» Exercise
Look through the lines below; wherever the word "from" appears, copy that line.
+ + + + + + +
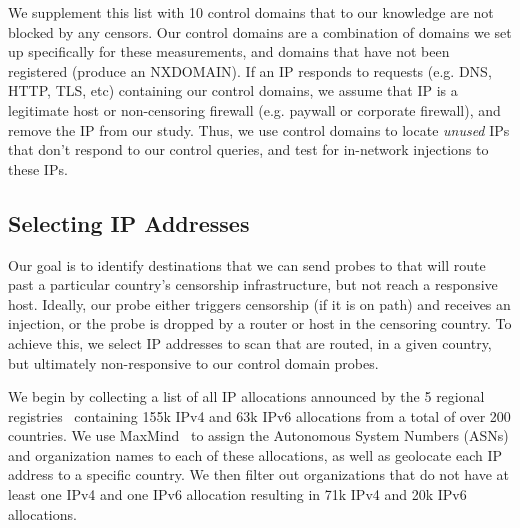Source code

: We supplement this list with 10 control domains that to our knowledge are not
blocked by any censors. Our control domains are a combination of domains we set up
specifically for these measurements, and domains that have not been registered
(produce an NXDOMAIN).
If an IP responds to requests (e.g. DNS, HTTP,
TLS, etc) containing our control domains, we assume that IP is a legitimate host
or non-censoring firewall (e.g. paywall or corporate firewall), and remove the
IP from our study. Thus, we use control domains to locate \emph{unused} IPs that
don't respond to our control queries, and test for in-network injections to
these IPs.


\subsection{Selecting IP Addresses}
\label{subsec:selecting-ips}

\FigAllocSize

Our goal is to identify destinations that we can send probes to that will route
past a particular country's censorship infrastructure, but not reach a
responsive host. Ideally, our probe either triggers censorship (if it is on path) and
receives an injection, or the probe is dropped by a router or host in the censoring
country. To achieve this, we select IP addresses to scan that are routed, in a
given country, but ultimately
non-responsive to our control domain probes.

%

We begin by collecting a list of all IP allocations announced by the 5 regional
registries~\cite{herrbisc56:online} containing 155k IPv4 and
63k IPv6 allocations from a total of over 200 countries. We use
MaxMind~\cite{IPGeoloc87:online} to assign the Autonomous System Numbers (ASNs)
and organization names to each of these allocations, as well as geolocate each
IP address to a specific country. We then filter out
organizations that do not have at least one IPv4 and one IPv6 allocation
resulting in 71k IPv4 and 20k IPv6 allocations.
+ + + + + + +
» Result for this task
IP from our study. Thus, we use control domains to locate \emph{unused} IPs that
63k IPv6 allocations from a total of over 200 countries. We use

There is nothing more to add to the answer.